IndexError: list index out of range


Code Sample
###########

for rx in range(sh.nrows):
rx = rx +1
u = sh.cell_value(rx, 0)
u = str(u)
if u != end:
page = urllib2.urlopen(u)
soup = BeautifulSoup(page)
p = soup.findAll('span', "sale")
p = str(p)
p2 = re.findall('\$\d+\.\d\d', p)
for row in p2:
ws.write(r,0,row)

w.save('price_list.xls')
 
S

Steven D'Aprano

Hello. I am getting the error that is displayed below, and I know
exactly why it occurs. I posted some of my program's code below, and if
you look at it you will see that the error terminates the program
pre-maturely. Becasue of this pre-mature termination, the program is
not able to execute it's final line of code, which is a very important
line. The last line saves the Excel spreadsheet. So is there a way to
make sure the last line executes?

Two methods:

(1) Fix the bug so the program no longer terminates early. You are getting
an IndexError "list index out of range", so fix the program so it no
longer tries to access beyond the end of the list.

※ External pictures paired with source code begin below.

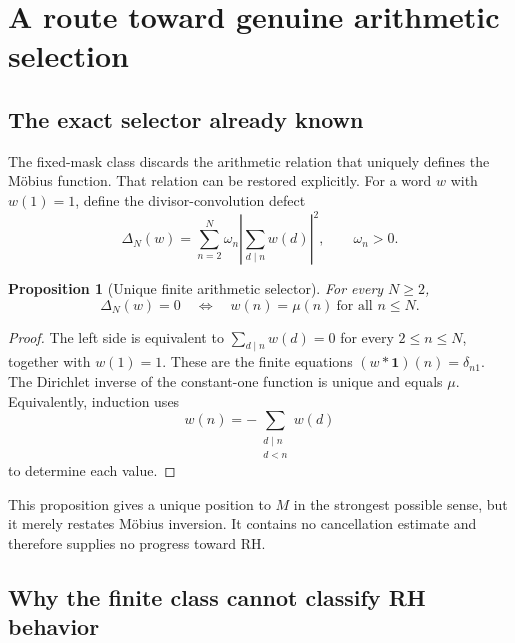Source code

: \documentclass[11pt,reqno]{amsart}
\numberwithin{equation}{section}
\theoremstyle{plain}
\newtheorem{proposition}[theorem]{Proposition}
\theoremstyle{definition}
\theoremstyle{remark}
\begin{document}
\section{A route toward genuine arithmetic selection}
\label{sec:selection-route}

\subsection{The exact selector already known}
\label{subsec:exact-arithmetic-selector}

The fixed-mask class discards the arithmetic relation that uniquely defines
the M\"obius function.  That relation can be restored explicitly.  For a word
\(w\) with \(w(1)=1\), define the divisor-convolution defect
\begin{equation}
\Delta_N(w)
=\sum_{n=2}^{N}\omega_n
\left|\sum_{d\mid n}w(d)\right|^2,
\qquad \omega_n>0.
\label{eq:divisor-convolution-defect}
\end{equation}

\begin{proposition}[Unique finite arithmetic selector]
\label{prop:unique-arithmetic-selector}
For every \(N\geq2\),
\begin{equation}
\Delta_N(w)=0
\quad\Longleftrightarrow\quad
w(n)=\mu(n)\ \text{for all }n\leq N.
\label{eq:unique-arithmetic-selection}
\end{equation}
\end{proposition}

\begin{proof}
The left side is equivalent to
\(\sum_{d\mid n}w(d)=0\) for every \(2\leq n\leq N\), together with
\(w(1)=1\).  These are the finite equations
\((w*\mathbf 1)(n)=\delta_{n1}\).  The Dirichlet inverse of the constant-one
function is unique and equals \(\mu\).  Equivalently, induction uses
\begin{equation}
w(n)=-\sum_{\substack{d\mid n\\d<n}}w(d)
\label{eq:mobius-recursion}
\end{equation}
to determine each value.
\end{proof}

This proposition gives a unique position to \(M\) in the strongest possible
sense, but it merely restates M\"obius inversion.  It contains no cancellation
estimate and therefore supplies no progress toward RH.

\subsection{Why the finite class cannot classify RH behavior}
\label{subsec:finite-class-rh-classification}
\end{document}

I'm guessing that your error is right at the beginning of the loop. You
say:

for rx in range(sh.nrows):
rx = rx +1

Why are you adding one to the loop variable? That's equivalent to:

for rx in range(1, sh.nrows + 1)

which probably means it skips row 0 and tries to access one row past the
end of sh. If all you want to do is skip row 0, do this instead:

for rx in range(1, sh.nrows)


(2) Stick a band-aid over the error with a try...except block, and hope
you aren't covering up other errors as well. While we're at it, let's
refactor the code a little bit...

# untested
def write_row(rx, sh, end, ws):
u = str(sh.cell_value(rx, 0))
if u != end:
soup = BeautifulSoup(urllib2.urlopen(u))
p = str(soup.findAll('span', "sale"))
for row in re.findall('\$\d+\.\d\d', p):
ws.write(r,0,row) # what's r? did you mean rx?


Now call this:

for rx in range(sh.nrows):
rx += 1 # but see my comments above...
try:
write_row(rx, sh, end, ws)
except IndexError:
pass
w.save('price_list.xls')
 
G

Gabriel Genellina

Hello. I am getting the error that is displayed below, and I know
exactly why it occurs. I posted some of my program's code below, and if
you look at it you will see that the error terminates the program
pre-maturely. Becasue of this pre-mature termination, the program is
not able to execute it's final line of code, which is a very important
line. The last line saves the Excel spreadsheet. So is there a way to
make sure the last line executes? Thanks in advanced for all of the
help. Thank you.

You want a try/finally block.
Read the Python Tutorial: http://docs.python.org/tut/node10.html



Gabriel Genellina
Softlab SRL





__________________________________________________
Preguntá. Respondé. Descubrí.
Todo lo que querías saber, y lo que ni imaginabas,
está en Yahoo! Respuestas (Beta).
¡Probalo ya!
http://www.yahoo.com.ar/respuestas
 
J

John Machin

Tempo said:
Hello. I am getting the error that is displayed below, and I know
exactly why it occurs. I posted some of my program's code below, and if
you look at it you will see that the error terminates the program
pre-maturely. Becasue of this pre-mature termination, the program is
not able to execute it's final line of code, which is a very important
line. The last line saves the Excel spreadsheet. So is there a way to
make sure the last line executes? Thanks in advanced for all of the
help. Thank you.


Error
####

IndexError: list index out of range
[snip]

Hi, Tempo, nice to see xlrd getting some usage :)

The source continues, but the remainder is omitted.